→ **TASK DETAILS**
Please read the records below and return each line holding the string "https".

(Plain-text document sources)
□ □ □ □

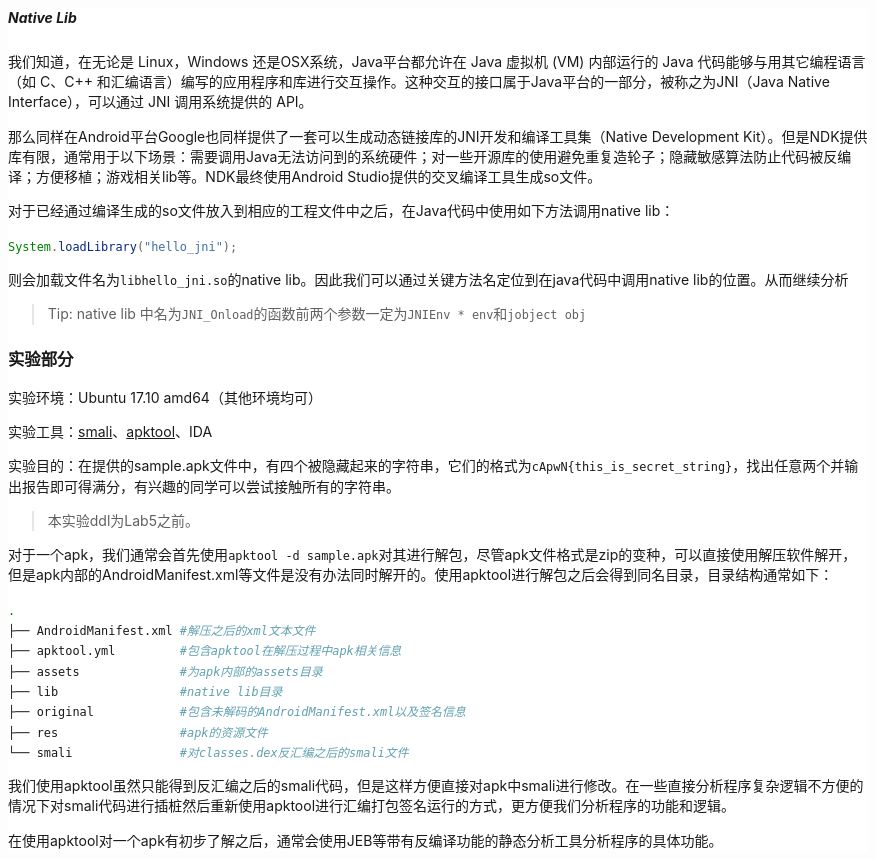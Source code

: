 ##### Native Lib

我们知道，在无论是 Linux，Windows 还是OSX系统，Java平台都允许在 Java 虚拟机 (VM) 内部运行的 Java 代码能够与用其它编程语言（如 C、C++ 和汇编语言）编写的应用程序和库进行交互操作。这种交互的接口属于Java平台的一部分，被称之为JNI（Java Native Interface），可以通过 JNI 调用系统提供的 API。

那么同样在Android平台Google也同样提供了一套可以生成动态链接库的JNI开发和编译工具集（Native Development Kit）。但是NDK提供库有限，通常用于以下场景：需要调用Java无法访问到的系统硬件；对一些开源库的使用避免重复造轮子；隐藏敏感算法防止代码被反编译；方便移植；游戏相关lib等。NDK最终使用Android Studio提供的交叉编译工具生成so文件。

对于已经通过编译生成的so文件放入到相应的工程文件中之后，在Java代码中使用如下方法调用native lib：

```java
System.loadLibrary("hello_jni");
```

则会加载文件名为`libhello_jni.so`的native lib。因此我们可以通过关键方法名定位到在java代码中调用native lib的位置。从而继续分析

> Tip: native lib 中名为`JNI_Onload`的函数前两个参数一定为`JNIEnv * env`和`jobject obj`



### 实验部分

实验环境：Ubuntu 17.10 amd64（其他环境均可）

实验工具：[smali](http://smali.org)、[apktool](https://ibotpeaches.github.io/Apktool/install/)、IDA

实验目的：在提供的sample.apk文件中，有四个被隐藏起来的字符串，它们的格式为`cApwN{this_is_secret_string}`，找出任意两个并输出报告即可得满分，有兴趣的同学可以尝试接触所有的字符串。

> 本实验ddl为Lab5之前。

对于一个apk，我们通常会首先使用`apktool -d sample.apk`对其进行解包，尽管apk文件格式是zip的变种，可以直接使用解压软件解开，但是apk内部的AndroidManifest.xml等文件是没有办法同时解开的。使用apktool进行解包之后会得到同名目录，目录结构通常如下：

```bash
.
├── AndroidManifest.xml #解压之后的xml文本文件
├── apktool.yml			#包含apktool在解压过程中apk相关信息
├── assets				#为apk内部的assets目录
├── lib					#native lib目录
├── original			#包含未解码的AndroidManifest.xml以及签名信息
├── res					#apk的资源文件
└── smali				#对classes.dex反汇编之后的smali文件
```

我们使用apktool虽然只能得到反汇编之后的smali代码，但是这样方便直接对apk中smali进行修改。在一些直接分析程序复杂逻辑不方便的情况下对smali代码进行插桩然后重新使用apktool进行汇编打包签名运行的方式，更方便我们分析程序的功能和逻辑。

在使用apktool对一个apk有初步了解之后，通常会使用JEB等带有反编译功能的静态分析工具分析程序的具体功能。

□ □ □ □

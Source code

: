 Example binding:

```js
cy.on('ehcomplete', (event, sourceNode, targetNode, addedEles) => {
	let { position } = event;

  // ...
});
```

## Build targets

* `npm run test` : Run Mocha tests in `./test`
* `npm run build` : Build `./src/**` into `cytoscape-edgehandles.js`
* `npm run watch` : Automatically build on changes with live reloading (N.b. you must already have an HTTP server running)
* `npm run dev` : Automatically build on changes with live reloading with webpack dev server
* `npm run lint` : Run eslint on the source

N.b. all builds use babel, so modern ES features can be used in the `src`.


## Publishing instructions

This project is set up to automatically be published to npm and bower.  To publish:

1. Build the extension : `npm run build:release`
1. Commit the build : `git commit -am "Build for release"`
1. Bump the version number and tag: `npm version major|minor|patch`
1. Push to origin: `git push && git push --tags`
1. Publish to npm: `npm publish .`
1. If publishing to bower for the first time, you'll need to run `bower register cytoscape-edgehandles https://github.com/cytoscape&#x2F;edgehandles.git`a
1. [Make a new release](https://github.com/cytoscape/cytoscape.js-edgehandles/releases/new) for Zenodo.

□ □ □ □

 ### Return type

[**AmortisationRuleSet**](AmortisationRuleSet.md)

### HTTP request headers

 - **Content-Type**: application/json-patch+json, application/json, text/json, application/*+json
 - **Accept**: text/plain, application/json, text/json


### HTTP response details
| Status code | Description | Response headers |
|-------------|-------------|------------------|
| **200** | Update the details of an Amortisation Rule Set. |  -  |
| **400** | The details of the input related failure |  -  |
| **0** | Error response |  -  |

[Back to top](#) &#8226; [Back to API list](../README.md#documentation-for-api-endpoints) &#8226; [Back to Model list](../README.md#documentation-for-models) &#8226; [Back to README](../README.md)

□ □ □ □

→ **ANSWER TO THE PROBLEM**
实验工具：[smali](http://smali.org)、[apktool](https://ibotpeaches.github.io/Apktool/install/)、IDA
1. If publishing to bower for the first time, you'll need to run `bower register cytoscape-edgehandles https://github.com/cytoscape&#x2F;edgehandles.git`a
1. [Make a new release](https://github.com/cytoscape/cytoscape.js-edgehandles/releases/new) for Zenodo.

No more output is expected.